The Haunting of Hill House - Shirley Jackson, Laura Miller

Shirley Jackson's classic horror novel, The Haunting of Hill House, is one I'd somehow overlooked until now. Published in the '50s, it's been an influence on several authors working in the horror and supernatural genres - authors such as Stephen King and Richard Matheson. Often cited as one of the greatest works of fright, I knew I eventually had to read it. And that time has come.


From the start, I knew I was in for a treat - the writing is sublime, even from the first line:


"No live organism can continue for long to exist sanely under conditions of absolute reality; even larks and katydids are supposed, by some, to dream."


With that one sentence the reader is pulled into one of Shirley Jackson's most famous creations: Hill House.

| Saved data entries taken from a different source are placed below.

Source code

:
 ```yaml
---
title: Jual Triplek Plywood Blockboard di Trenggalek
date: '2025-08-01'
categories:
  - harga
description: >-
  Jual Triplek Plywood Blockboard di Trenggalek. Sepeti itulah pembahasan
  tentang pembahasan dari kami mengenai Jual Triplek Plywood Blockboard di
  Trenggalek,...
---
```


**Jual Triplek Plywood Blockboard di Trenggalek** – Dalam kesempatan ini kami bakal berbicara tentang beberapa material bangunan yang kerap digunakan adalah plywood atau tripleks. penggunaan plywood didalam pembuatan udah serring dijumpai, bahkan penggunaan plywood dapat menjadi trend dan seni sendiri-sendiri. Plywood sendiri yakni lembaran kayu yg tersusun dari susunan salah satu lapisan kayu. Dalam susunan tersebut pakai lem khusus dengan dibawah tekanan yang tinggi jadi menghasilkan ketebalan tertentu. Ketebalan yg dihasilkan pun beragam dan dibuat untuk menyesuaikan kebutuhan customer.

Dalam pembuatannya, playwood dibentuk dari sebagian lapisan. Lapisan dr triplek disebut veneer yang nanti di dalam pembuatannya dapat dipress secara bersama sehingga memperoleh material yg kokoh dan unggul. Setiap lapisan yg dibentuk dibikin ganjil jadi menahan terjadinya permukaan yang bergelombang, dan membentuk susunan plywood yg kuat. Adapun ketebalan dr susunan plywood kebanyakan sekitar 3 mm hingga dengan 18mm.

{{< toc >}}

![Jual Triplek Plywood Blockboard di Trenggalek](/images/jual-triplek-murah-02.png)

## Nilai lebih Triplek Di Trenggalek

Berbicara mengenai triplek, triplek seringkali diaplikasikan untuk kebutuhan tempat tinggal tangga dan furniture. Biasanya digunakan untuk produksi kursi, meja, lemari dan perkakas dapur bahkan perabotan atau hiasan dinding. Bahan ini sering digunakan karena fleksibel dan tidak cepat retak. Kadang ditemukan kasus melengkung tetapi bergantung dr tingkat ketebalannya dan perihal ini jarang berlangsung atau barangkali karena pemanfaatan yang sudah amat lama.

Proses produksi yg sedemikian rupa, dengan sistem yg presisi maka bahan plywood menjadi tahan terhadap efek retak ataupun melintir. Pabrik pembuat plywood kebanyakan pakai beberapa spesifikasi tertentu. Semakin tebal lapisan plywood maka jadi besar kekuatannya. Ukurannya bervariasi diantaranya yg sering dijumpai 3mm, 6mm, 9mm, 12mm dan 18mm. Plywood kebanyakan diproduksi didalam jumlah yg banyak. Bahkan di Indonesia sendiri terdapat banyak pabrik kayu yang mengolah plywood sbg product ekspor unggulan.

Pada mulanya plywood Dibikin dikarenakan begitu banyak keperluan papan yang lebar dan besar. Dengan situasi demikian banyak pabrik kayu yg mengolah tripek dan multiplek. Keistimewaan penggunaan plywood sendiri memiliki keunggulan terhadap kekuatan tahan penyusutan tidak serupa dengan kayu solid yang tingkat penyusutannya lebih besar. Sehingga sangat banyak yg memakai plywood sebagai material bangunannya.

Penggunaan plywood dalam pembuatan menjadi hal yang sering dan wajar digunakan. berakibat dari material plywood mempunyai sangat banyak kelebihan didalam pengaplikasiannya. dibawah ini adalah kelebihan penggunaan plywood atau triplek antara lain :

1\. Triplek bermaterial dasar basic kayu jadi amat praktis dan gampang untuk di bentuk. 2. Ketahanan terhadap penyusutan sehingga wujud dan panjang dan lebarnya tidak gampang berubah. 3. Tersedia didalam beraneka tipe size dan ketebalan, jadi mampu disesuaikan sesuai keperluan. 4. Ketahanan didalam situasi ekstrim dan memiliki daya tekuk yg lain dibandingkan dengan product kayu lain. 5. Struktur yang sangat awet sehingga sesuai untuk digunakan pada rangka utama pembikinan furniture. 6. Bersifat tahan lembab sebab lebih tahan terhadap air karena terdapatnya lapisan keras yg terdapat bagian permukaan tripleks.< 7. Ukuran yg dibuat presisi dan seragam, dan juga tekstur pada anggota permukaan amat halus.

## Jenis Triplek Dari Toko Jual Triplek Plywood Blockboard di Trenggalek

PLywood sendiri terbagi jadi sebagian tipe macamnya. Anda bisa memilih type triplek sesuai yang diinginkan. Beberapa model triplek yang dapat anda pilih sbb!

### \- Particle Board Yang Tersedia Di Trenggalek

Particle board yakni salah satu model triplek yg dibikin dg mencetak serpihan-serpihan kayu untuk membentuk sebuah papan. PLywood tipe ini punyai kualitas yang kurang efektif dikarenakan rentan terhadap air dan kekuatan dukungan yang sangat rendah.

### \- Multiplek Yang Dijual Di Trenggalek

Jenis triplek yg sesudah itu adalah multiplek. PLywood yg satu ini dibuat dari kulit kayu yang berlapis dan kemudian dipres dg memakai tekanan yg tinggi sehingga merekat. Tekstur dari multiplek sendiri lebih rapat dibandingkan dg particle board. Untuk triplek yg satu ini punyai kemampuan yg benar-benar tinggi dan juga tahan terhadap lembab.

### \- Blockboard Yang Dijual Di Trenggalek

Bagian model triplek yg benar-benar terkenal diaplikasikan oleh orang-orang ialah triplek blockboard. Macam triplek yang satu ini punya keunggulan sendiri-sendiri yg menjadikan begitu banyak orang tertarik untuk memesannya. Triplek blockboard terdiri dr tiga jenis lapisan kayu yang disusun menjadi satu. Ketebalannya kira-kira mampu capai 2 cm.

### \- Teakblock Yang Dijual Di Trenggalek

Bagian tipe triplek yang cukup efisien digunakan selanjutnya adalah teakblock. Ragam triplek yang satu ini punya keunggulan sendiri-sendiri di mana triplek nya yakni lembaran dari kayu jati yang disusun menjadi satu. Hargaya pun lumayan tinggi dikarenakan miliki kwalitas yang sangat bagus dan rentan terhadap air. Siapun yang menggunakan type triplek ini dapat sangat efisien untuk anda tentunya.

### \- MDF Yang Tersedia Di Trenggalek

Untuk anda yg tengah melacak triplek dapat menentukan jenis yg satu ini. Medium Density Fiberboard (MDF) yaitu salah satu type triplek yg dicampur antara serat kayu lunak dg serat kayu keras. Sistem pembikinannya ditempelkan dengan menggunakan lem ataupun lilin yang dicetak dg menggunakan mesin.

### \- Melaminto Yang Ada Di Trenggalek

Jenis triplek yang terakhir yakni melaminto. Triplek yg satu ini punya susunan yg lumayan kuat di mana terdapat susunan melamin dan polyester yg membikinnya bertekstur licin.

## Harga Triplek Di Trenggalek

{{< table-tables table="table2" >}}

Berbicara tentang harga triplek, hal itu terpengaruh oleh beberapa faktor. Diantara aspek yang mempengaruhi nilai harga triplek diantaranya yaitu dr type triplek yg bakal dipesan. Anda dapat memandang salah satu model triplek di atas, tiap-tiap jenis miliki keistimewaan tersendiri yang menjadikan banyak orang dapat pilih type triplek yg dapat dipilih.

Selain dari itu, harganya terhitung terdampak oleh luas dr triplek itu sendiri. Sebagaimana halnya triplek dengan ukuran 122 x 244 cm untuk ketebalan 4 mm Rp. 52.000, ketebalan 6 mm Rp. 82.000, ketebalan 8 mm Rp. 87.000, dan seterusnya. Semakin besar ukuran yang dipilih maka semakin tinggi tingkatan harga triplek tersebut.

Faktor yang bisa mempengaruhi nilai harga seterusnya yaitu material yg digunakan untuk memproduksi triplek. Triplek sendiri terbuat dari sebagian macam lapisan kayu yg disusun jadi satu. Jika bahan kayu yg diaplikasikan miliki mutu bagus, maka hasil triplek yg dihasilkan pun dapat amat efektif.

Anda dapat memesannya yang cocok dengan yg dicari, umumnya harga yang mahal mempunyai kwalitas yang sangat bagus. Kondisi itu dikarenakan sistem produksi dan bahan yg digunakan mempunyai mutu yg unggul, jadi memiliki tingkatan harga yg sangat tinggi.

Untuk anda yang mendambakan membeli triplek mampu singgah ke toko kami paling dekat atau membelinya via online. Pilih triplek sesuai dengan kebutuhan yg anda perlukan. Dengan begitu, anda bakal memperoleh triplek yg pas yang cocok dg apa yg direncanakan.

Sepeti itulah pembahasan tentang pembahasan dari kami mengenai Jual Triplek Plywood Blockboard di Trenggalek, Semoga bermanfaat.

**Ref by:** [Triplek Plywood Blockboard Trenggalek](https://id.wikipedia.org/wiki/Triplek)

The novel focuses on four main characters, all adults staying at the supposedly haunted house for a period of three months. Those characters are Dr. Montague, an occult scholar looking for evidence of psychic phenomena in the house; Theodora, a lighthearted and cheerful young woman; Eleanor, a lonely and paranoid woman looking for something worth living for; and Luke, the adventurous future heir of Hill House. Together these four stay in the house and keep each other company, all while looking for any signs of supernatural happenings in the old house - especially at night.


Let it be known that there aren't many "gotcha!" scary moments. This novel is quite atmospheric, relying mostly on the house itself to supply the creeps. By today's standards it's not very attention-grabbing or outright scary, but that isn't the point. This is a book that is content to sit back and be quiet, all while slowly ensnaring the reader into its clutches. It gets under the skin. 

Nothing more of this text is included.